Descartado el odio, el recuerdo viene en forma de pesadilla, como un mal sueño recurrente en el que sobre todo emergen los rostros anónimos de los que sufrían privados de libertad. Porque, como a Miguel de Cervantes, lo que a Hierro le ha preocupado siempre, lo que late de continuo en su verso, es la defensa de ese bien, el más preciado del hombre, el que nos constituye como tales.

El propio José Hierro ha clasificado sus poemas en dos grupos: reportajes y alucinaciones. Dos caminos que se entrecruzan de continuo en esa manera tan cervantina, que descubre aspectos mágicos en lo real cotidiano y hace real lo imaginario y fantástico. Por la palabra hecha música en el verso, el mundo se ensancha y, rotas las amarras del tiempo, el hombre se funde en libertad con otros hombres, con la naturaleza y con la historia.

Cuantos hablamos español debemos a José Hierro, que acaba de ser justamente llamado a la Real Academia Española, poemas inolvidables. No podemos olvidar, por ejemplo, aquel Réquiem que le suscitó la lectura de la esquela de un español cualquiera en Nueva York. Todo el contraste de sueños y realidad se aprieta en aquellos versos como una lección.

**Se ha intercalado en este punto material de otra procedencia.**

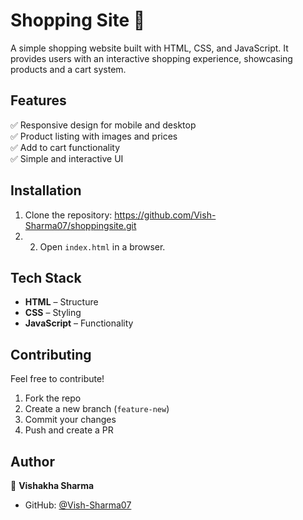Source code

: # Shopping Site 🛒  
A simple shopping website built with HTML, CSS, and JavaScript. It provides users with an interactive shopping experience, showcasing products and a cart system.

## Features  
✅ Responsive design for mobile and desktop  
✅ Product listing with images and prices  
✅ Add to cart functionality  
✅ Simple and interactive UI  


## Installation  
1. Clone the repository:  https://github.com/Vish-Sharma07/shoppingsite.git
2. 2. Open `index.html` in a browser.  

## Tech Stack  
- **HTML** – Structure  
- **CSS** – Styling  
- **JavaScript** – Functionality  


## Contributing  
Feel free to contribute!  
1. Fork the repo  
2. Create a new branch (`feature-new`)  
3. Commit your changes  
4. Push and create a PR  


## Author  
👤 **Vishakha Sharma**  
- GitHub: [@Vish-Sharma07](https://github.com/Vish-Sharma07)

Habría que añadir de inmediato que nunca un español como millones de españoles pudo soñar un epitafio mejor.

Con su obra, toda ella puro testimonio, José Hierro nos congrega a todos, por encima de ideologías, en una poesía hecha con palabras que saben a pan y a vino, que suena como música en la que late el ritmo de muchos corazones.

Por todo ello, José Hierro, muchas gracias.